Story | 06/02/2019 06:00:00 | 7 min Read time

UPM’s family tree—from the roots to the leaves

In Finland there is a lot of wood, which can be used to manufacture a variety of products. These products have been in high demand on the export market, where demand has been influenced by societal, economic and technical developments. These developments have forced the Finnish forest industry to constantly reinvent itself.

The UPM-Kymmene family tree is the result of this industrial evolution. The tree consists of over one hundred sawmill, pulp, paper, plywood and wood product companies. The company’s main roots are Rauma-Repola, United Paper Mills and Kymmene, and main branches Rosenlew, Kaukas and Schauman.

At the tips of UPM’s roots are water-driven sawmills that supplied sawn timber to European marine and trade giants during the 1700s and 1800s. To meet export demands, these sawmills eventually joined forces, as did dozens of pulp and paper mills a few decades later.

After domestic restructuring, Finnish companies branched out into Europe and then to other continents. A world leading producer of papers, wood products and self-adhesive labels, UPM-Kymmene, was born. Since 2008, the company has found new focus areas in pulp, energy and modern bioproducts.

Renewable resource industry has truly been the renewable asset of Finland.

The companies that form UPM’s oldest roots are the water-driven sawmills that started operating in the 1760s in Ylitornio, Rovaniemi and Karelia. The number of sawmills multiplied in the late 1800s following the construction of the Saimaa Canal and the first rail connections.

At the same time, the first paper mills appeared at UPM’s roots. They were established e.g. in Valkeakoski, Kuusankoski, Voikkaa and Jämsänkoski. The first pulp mill began operations in Valkeakoski in 1880.

With the establishment of Kajaani Oy in 1907, UPM’s roots were spread across the whole of Finland. Pulp, paper, plywood and spools industries all flourished.
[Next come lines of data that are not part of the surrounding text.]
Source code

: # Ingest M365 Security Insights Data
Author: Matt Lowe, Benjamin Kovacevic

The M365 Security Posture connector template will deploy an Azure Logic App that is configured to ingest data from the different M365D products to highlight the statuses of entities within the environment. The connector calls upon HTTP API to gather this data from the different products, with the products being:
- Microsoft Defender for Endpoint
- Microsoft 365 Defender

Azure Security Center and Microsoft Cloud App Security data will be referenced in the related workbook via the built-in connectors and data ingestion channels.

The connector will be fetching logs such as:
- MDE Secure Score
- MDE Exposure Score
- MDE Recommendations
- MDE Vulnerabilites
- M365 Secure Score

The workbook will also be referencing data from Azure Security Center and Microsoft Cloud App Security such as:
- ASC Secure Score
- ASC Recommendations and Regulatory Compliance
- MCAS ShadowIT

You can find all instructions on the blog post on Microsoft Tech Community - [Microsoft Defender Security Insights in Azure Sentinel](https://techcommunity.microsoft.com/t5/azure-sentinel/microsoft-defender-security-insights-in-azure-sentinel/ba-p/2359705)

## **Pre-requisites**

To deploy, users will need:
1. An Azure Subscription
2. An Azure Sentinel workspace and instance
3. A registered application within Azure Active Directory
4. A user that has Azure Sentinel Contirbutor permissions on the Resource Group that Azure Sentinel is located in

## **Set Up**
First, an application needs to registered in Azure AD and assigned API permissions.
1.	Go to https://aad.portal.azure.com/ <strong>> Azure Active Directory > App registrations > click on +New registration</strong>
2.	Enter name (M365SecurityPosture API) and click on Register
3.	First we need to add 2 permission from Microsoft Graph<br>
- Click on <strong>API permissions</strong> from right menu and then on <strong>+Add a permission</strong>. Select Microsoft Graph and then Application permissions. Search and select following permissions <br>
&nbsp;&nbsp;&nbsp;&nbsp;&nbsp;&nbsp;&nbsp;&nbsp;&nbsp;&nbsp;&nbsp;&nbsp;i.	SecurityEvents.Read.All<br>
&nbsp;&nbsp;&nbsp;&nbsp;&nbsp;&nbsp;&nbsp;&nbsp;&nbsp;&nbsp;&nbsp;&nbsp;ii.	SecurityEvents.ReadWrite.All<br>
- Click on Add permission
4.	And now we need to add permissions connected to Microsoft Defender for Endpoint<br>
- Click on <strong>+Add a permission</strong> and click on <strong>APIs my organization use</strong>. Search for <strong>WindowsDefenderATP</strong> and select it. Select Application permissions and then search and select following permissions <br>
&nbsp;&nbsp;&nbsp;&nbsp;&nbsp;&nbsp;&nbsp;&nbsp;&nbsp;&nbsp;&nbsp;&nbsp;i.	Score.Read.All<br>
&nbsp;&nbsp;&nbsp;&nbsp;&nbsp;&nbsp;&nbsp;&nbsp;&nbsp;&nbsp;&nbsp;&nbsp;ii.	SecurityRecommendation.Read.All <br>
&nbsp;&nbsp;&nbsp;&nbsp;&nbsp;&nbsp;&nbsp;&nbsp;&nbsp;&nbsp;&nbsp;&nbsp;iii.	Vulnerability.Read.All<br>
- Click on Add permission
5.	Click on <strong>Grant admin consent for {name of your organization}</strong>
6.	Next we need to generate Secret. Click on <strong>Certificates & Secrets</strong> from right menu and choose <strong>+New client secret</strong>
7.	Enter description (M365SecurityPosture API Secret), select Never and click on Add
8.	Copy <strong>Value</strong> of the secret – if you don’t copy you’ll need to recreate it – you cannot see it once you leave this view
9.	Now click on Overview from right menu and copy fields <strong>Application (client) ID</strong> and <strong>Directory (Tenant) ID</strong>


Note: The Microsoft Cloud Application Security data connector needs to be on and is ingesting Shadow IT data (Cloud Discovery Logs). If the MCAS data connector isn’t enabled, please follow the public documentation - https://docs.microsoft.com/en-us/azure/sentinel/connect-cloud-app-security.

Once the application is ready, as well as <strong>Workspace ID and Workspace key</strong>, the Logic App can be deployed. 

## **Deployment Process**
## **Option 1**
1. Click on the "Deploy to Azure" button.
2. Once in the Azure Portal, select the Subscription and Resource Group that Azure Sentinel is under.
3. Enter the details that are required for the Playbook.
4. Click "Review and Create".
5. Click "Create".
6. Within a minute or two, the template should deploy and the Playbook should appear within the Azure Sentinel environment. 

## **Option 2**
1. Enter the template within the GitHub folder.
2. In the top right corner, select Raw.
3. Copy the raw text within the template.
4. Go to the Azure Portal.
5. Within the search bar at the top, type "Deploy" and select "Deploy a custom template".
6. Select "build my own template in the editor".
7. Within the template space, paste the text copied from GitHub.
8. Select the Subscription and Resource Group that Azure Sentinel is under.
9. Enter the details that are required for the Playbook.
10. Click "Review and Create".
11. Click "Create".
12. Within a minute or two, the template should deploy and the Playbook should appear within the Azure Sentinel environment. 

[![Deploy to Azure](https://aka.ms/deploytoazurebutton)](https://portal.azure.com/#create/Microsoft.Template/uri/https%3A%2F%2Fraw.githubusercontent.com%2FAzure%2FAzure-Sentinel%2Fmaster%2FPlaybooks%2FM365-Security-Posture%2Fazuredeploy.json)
Spools gave birth to the Kaukas mill, which even today is a part of UPM as are the most successful plywood producers of that time, Joensuu and Säynätsalo mills.

Paper was mostly exported to Russia, and it was pulp that opened the doors to the west. To succeed in the fierce competition of western markets Kymmene, Kuusankoski and Voikkaa merged (1904) to form Kymi Oy—the largest paper company in the Nordic region at the time of its birth.

Simpele, Myllykoski and Jämsänkoski mills merged in 1920 creating the United Paper Mills. Later, in 1934, the Valkeakoski mill also joined the new company.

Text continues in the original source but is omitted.